この記事では、画面が横方向にズレて見える「ティアリング」について、発生しやすい原因を優先順位の高い順に並べ、それぞれ何を確認すればよいかを診断形式で解説します。V-Syncの設定漏れから、G-SYNC・FreeSyncなどVRRの有効化状況、fpsがVRRの動作範囲に収まっているか、フレームレート上限の有無、ボーダーレスとフルスクリーンの違いまで、順番に切り分けていきます。

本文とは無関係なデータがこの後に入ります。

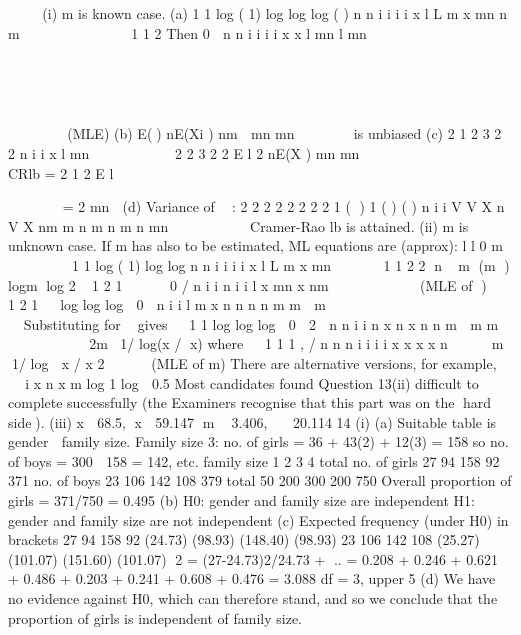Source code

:  


(i) m is known case.
(a) 1
1
log ( 1) log log log ( )
n
n i
i
i
i
x
l L m x mn n m 

      



1 1
2
Then 0 
n n
i i
i i
x x
l mn l
mn
   

  
 


   
 
(MLE)
(b) E() nE(Xi ) nm 
mn mn

    is unbiased
(c)
2
1
2 3 2 2
n
i
i
x
l mn  
  
  

2
2 3 2 2
E l 2 nE(X ) mn mn
  
       
 	  	 	 	
 CRlb =
2 1
2
E l
    
 		 

    

=
2
mn

(d) Variance of  :
2 2
2 2 2 2 2 2
1
( ) 1 ( ) ( )
n
i
i
V V X n V X nm
m n m n m n mn 
 
     
Cramer-Rao lb is attained.
(ii) m is unknown case.
If m has also to be estimated, ML equations are (approx):
l l 0
m
 
 
 
  1
1 log ( 1) log log
n
n i i
i i
x
l L m x mn 

     



1 1
2 2 n m (m ) logm log 2
1
2 1
     0 /
n
i i n
i i
l x mn x nm 


    
  

 (MLE of )
 
1
2
1
  log log log  0

n
i i
l m x n n n n m
m  m
   
     		    
 

Substituting for 
gives
 
1
1 log log log  0
 2 
n n
i i
n x n x n n m
 m m
 
     
 	

2m 1/ log(x / x) where  
1
1 1 , / n n n
i i i i x x x x n
 
   
 m 1/ log  x / x 2   
 (MLE of m)
There are alternative versions, for example,
 

i x
n
x
m
log 1 log
 0.5
Most candidates found Question 13(ii) difficult to complete successfully (the Examiners
recognise that this part was on the hard side).
(iii) x  68.5, x  59.147 m  3.406,   20.114
14 (i) (a) Suitable table is gender  family size.
Family size 3: no. of girls = 36 + 43(2) + 12(3) = 158
so no. of boys = 300  158 = 142, etc.
family size
1 2 3 4 total
no. of girls 27 94 158 92 371
no. of boys 23 106 142 108 379
total 50 200 300 200 750
Overall proportion of girls = 371/750 = 0.495
(b) H0: gender and family size are independent
H1: gender and family size are not independent
(c) Expected frequency (under H0) in brackets
27 94 158 92
(24.73) (98.93) (148.40) (98.93)
23 106 142 108
(25.27) (101.07) (151.60) (101.07)
2 = (27-24.73)2/24.73 + ..
= 0.208 + 0.246 + 0.621 + 0.486 +
0.203 + 0.241 + 0.608 + 0.476 = 3.088
df = 3, upper 5%
(d) We have no evidence against H0, which can therefore stand, and so we
conclude that the proportion of girls is independent of family size.
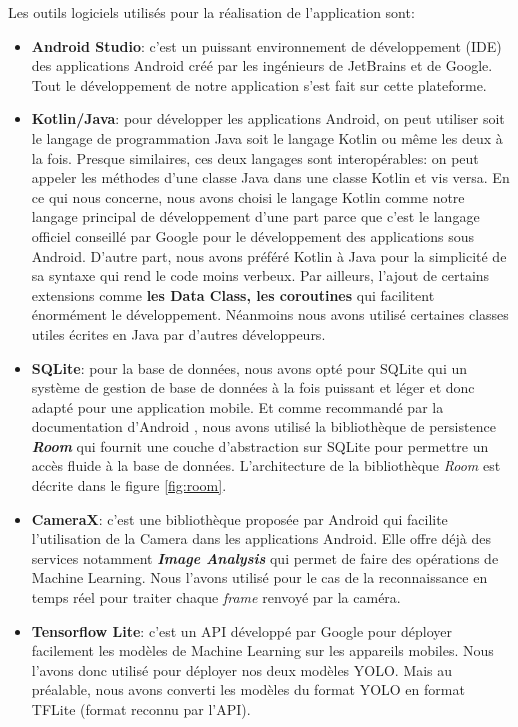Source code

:     Les outils logiciels utilisés pour la réalisation de l’application sont:
    \begin{itemize}
        \item \textbf{Android Studio}: c’est un puissant environnement de développement (IDE) des applications Android créé par les ingénieurs de JetBrains et de Google. Tout le développement de notre application s’est fait sur cette plateforme. 
        
        \item \textbf{Kotlin/Java}: pour développer les applications Android, on peut utiliser soit le langage de programmation Java soit le langage Kotlin ou même les deux à la fois. Presque similaires, ces deux langages sont interopérables: on peut appeler les méthodes d'une classe Java dans une classe Kotlin et vis versa. En ce qui nous concerne, nous avons choisi le langage Kotlin comme notre langage principal de développement d’une part parce que c’est le langage officiel conseillé par Google pour le développement des applications sous Android. D’autre part, nous avons préféré Kotlin à Java pour la simplicité de sa syntaxe qui rend le code moins verbeux. Par ailleurs, l’ajout de certains extensions comme \textbf{les Data Class, les coroutines} qui facilitent énormément le développement. Néanmoins nous avons utilisé certaines classes utiles écrites en Java par d'autres développeurs.  
        
        \item \textbf{SQLite}: pour la base de données, nous avons opté pour SQLite qui un système de gestion de base de données à la fois puissant et léger et donc adapté pour une application mobile. Et comme recommandé par la documentation d'Android \cite{androiddocs}, nous avons utilisé la bibliothèque de persistence \textbf{\textit{Room}} qui fournit une couche d'abstraction sur SQLite pour permettre un accès fluide à la base de données.
        L'architecture de la bibliothèque \textit{Room} est décrite dans le figure \ref{fig:room}.

        \item \textbf{CameraX}: c'est une bibliothèque proposée par Android qui facilite l'utilisation de la Camera dans les applications Android. Elle offre déjà des services notamment \textbf{\textit{Image Analysis}} qui permet de faire des opérations de Machine Learning. Nous l'avons utilisé pour le cas de la reconnaissance en temps réel pour traiter chaque \textit{frame} renvoyé par la caméra.
        
        \item \textbf{Tensorflow Lite}: c'est un API développé par Google pour déployer facilement les modèles de Machine Learning sur les appareils mobiles. Nous l'avons donc utilisé pour déployer nos deux modèles YOLO. Mais au préalable, nous avons converti les modèles du format YOLO en format TFLite (format reconnu par l'API).
        

\end{itemize}

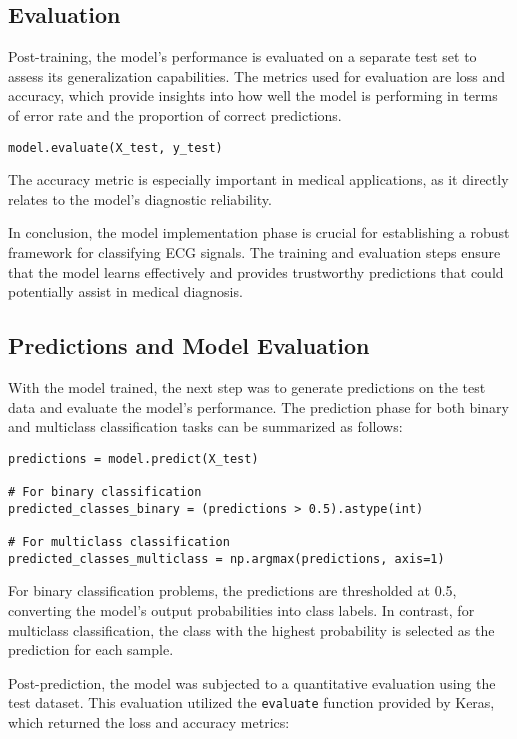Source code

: \documentclass{report}
\begin{document}
\subsection{Evaluation}
Post-training, the model's performance is evaluated on a separate test set to assess its generalization capabilities. The metrics used for evaluation are loss and accuracy, which provide insights into how well the model is performing in terms of error rate and the proportion of correct predictions.

\begin{verbatim}
model.evaluate(X_test, y_test)
\end{verbatim}

The accuracy metric is especially important in medical applications, as it directly relates to the model's diagnostic reliability.

In conclusion, the model implementation phase is crucial for establishing a robust framework for classifying ECG signals. The training and evaluation steps ensure that the model learns effectively and provides trustworthy predictions that could potentially assist in medical diagnosis.


\subsection{Predictions and Model Evaluation}

With the model trained, the next step was to generate predictions on the test data and evaluate the model's performance. The prediction phase for both binary and multiclass classification tasks can be summarized as follows:

\begin{verbatim}
predictions = model.predict(X_test)

# For binary classification
predicted_classes_binary = (predictions > 0.5).astype(int)

# For multiclass classification
predicted_classes_multiclass = np.argmax(predictions, axis=1)
\end{verbatim}

For binary classification problems, the predictions are thresholded at 0.5, converting the model's output probabilities into class labels. In contrast, for multiclass classification, the class with the highest probability is selected as the prediction for each sample.

Post-prediction, the model was subjected to a quantitative evaluation using the test dataset. This evaluation utilized the \texttt{evaluate} function provided by Keras, which returned the loss and accuracy metrics:
\end{document}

VRRやG-SYNC・FreeSyncの規格の違い、OLEDモニターのフリッカー対策といった詳しい仕組みや設定手順は、VRR・G-Sync・FreeSync・V-Sync 完全ガイドで扱っています。本記事はその内容を前提としたうえで、今すぐ何を確認すればティアリングが直るかだけに絞って手順を並べた診断記事です。
出典:Microsoft Learn公式(Variable refresh rate displays)、NVIDIA公式(Control Panel Help/Variable Refresh Rate)、NVIDIA公式(G-SYNC Compatible Validation)、AMD公式(FreeSync Technology)、Blur Busters(G-SYNC 101、業界で広く参照される技術検証記事)。2026年9月2日確認。
目次
先に結論ティアリングの大半はV-SyncとVRRの設定確認で直る
1. ゲーム内とドライバー(NVIDIA App/AMD Software)の両方でV-Syncがオンになっているか。2. G-SYNCまたはFreeSyncが有効化されているか、モニターのOSD設定もあわせて確認する。3. fpsがモニターのVRR動作範囲(最小Hz〜最大Hz)に収まっているか。この3点をひとつずつ確認するだけで直るケースが大半です。それぞれの確認方法は次の項目から順番に解説します。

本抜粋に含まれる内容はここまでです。